Brenda sat in one of the seats provided for the supervisors. Our seniors were seated too, according to their grades. The uniform on grade 6 was simply spectacular. I just wondered though; the way they carried their eyes to heaven with pride... it seemed like they can cook for Africa.
"Participants, pick your ticket and prepare the dish you see on it. You have 30 minutes. Make your group proud. Good luck."
The announcement came and we went to work.
"Jenny, the chopping board..."
I turned to Sharon, "Chop the carrots, green pepper. Just chop all the vegetables."
"Joyce, prepare the meat. I'll mix the dough."
We were all secluded from the crowd; each in a kitchen, with cameras filming to show the audience a live coverage of what we were preparing on a large teleprompter.
I began to hum my song, tapping my fingers on the table with a spoon, and laughing too.
"Is not like you are going crazy, right?" Sharon fired, forgetting there was a sensitive microphone in the room transmitting our conversations.
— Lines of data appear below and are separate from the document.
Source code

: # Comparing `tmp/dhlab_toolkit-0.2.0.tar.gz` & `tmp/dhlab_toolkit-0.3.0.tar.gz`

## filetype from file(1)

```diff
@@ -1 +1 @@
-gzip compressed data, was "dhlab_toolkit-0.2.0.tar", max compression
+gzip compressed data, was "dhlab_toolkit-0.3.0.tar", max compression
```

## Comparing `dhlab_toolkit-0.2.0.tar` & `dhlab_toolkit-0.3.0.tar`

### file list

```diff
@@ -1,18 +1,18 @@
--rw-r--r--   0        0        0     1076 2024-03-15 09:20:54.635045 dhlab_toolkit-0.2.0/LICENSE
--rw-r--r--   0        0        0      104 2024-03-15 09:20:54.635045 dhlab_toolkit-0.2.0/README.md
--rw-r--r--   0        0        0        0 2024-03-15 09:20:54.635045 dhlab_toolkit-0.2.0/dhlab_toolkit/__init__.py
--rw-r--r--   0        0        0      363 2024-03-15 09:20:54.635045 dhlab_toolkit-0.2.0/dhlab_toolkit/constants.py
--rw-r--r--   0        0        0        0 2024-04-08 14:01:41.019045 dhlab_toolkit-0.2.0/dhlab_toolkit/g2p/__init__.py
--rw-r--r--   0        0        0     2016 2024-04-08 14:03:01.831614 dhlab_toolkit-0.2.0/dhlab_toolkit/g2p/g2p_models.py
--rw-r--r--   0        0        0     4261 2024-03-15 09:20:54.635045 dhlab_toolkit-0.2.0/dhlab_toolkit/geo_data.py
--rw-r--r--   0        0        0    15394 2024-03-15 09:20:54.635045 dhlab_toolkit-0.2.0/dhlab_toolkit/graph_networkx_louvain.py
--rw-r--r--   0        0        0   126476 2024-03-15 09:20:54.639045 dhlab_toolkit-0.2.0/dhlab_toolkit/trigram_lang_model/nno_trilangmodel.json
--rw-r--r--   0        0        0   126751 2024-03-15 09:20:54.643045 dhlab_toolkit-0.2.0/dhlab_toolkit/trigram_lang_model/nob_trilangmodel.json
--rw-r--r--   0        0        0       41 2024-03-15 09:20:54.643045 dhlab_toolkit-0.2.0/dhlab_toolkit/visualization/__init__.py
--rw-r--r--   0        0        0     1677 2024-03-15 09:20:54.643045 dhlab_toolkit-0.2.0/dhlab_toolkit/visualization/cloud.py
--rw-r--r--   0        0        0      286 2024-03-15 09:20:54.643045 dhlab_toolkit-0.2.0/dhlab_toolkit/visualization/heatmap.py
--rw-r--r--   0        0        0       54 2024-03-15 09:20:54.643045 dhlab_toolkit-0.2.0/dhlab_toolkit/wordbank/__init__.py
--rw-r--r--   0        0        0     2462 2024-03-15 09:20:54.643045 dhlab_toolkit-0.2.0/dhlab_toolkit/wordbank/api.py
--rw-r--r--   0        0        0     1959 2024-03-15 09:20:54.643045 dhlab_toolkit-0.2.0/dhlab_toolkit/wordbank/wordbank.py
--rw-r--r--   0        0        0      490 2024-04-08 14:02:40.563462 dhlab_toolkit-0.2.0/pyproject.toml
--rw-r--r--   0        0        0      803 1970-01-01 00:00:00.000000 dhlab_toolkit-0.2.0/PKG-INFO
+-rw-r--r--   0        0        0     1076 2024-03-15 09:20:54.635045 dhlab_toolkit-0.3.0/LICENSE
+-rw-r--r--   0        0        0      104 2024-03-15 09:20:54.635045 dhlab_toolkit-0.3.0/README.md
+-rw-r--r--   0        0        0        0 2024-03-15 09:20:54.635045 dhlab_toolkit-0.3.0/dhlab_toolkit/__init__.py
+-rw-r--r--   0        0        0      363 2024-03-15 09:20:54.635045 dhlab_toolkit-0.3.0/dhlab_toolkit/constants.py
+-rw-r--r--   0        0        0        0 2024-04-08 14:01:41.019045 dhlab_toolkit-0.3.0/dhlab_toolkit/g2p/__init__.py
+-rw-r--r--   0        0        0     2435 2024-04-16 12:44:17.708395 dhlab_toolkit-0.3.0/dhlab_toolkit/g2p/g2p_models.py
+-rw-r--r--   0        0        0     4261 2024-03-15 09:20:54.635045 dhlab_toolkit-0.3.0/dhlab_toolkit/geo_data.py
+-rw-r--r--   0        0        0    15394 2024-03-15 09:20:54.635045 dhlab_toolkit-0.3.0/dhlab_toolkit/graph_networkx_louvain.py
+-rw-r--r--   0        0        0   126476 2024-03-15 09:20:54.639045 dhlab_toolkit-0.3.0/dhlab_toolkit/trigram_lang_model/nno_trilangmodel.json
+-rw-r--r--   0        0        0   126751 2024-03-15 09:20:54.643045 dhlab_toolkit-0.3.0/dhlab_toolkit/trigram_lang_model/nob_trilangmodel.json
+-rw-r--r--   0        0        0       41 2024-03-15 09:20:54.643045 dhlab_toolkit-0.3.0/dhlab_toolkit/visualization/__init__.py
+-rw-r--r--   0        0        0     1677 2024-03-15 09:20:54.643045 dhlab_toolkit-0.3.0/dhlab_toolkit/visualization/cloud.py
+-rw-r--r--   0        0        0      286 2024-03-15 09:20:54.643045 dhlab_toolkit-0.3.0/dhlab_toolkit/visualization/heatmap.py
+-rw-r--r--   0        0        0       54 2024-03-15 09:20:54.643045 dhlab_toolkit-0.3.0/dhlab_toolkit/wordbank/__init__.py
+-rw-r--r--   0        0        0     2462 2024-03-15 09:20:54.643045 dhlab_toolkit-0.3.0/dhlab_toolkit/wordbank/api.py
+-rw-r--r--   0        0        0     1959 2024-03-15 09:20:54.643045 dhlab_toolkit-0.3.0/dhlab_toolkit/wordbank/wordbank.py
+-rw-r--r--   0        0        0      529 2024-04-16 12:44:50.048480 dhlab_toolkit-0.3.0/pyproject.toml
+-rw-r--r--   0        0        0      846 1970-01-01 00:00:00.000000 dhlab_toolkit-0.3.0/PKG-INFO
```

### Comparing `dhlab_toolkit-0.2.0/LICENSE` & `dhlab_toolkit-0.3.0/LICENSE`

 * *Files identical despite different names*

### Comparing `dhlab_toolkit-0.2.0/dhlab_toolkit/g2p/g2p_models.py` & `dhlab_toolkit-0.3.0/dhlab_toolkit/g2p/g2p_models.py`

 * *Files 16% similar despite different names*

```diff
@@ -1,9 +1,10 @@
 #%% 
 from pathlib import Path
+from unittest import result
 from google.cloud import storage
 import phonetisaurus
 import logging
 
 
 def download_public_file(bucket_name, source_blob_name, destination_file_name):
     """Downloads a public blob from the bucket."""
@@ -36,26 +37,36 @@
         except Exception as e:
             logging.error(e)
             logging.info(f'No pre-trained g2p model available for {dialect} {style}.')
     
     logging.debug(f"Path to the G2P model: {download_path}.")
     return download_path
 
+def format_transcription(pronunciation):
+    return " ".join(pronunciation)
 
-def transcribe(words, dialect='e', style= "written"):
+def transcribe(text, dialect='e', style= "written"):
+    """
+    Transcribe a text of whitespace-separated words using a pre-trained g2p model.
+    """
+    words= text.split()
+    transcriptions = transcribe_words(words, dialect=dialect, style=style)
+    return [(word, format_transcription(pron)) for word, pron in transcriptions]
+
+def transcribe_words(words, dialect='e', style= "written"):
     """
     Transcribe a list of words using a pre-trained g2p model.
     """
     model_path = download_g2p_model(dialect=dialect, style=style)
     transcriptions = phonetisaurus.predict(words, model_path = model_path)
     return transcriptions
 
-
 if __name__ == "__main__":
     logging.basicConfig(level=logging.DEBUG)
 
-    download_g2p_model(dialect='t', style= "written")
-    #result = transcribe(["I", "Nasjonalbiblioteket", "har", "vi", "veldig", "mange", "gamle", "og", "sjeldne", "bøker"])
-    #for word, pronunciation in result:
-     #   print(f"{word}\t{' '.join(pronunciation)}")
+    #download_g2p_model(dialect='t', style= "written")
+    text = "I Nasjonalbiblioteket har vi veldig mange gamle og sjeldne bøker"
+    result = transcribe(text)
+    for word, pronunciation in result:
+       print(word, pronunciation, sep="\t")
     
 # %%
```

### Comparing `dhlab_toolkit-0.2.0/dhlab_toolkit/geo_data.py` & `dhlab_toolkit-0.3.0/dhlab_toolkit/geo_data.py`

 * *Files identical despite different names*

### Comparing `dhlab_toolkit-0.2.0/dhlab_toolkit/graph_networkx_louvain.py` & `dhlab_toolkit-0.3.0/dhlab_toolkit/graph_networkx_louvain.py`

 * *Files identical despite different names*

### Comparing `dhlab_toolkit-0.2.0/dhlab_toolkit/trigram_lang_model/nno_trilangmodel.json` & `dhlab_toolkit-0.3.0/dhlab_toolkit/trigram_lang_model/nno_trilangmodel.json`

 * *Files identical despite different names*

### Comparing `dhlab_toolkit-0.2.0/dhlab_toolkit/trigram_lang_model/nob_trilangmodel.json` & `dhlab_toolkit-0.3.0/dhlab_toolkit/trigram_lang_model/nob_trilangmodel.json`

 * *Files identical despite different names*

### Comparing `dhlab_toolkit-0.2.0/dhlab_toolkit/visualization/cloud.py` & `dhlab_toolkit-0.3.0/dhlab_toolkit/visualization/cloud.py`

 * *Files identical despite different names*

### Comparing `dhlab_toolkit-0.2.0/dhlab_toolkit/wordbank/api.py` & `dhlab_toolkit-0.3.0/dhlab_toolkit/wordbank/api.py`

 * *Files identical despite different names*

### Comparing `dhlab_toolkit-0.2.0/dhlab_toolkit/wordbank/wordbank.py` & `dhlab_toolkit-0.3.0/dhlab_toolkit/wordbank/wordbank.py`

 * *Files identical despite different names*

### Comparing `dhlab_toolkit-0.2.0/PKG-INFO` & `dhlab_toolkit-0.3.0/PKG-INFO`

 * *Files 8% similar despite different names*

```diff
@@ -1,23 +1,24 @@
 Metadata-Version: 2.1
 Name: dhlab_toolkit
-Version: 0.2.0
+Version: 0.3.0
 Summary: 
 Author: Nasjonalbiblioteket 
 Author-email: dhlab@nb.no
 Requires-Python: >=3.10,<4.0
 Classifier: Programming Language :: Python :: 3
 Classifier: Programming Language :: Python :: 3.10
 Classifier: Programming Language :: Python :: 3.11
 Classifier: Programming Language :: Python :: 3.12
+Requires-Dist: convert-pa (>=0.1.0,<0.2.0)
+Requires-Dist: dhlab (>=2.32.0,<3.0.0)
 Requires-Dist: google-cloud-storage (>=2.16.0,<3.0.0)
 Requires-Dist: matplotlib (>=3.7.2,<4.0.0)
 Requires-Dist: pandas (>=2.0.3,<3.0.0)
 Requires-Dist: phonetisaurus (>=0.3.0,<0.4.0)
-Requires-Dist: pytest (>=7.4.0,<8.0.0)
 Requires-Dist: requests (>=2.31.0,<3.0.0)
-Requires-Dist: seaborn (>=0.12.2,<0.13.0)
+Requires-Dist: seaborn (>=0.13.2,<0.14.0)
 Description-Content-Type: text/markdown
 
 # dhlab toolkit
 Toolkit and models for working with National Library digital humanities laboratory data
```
The laughter we heard from the crowd gave us the hint.
"Sharon. They can hear us. I beg, sew up your mouth," I warned.
"You can't blame me nah. It's not like we are allowed to dance or something," Sharon continued; another round of laughter followed.
"Sharon oh… Abeg hide our identity biko," Jenny suggested.
It didn’t help matters; more laughter.
I thought of something new: I pulled out the earphone so that they could all hear the song I was playing.
Joyce was the first to respond to the music; as she mixed the meat and vegetables, she caught herself dancing and quickly fell back to form.
"Wait o. Are we allowed to dance?"
Sharon was already dancing while putting on the oven.
"My dear, dance small eee... na only one life we get," I said and listened as the crowd's laughter roared and lingered for a long time.
"Enjoy what you do girls. Enjoy cooking. Enjoy this."
By the time we were done, the judges were more than eager to taste our dish. We served with warm coffee. The judges laughed with the audience as they tasted the dish we had prepared.
When the dust finally settled, we got an ‘A’!
Later that evening, Daniel stole out to meet me.
"Remember I still have those photos...?" I said, thinking he wanted to try something trickery.
But then, he decide the shock my liver;
"Joyce is not who she says she is,” he said, “She is the president's daughter.”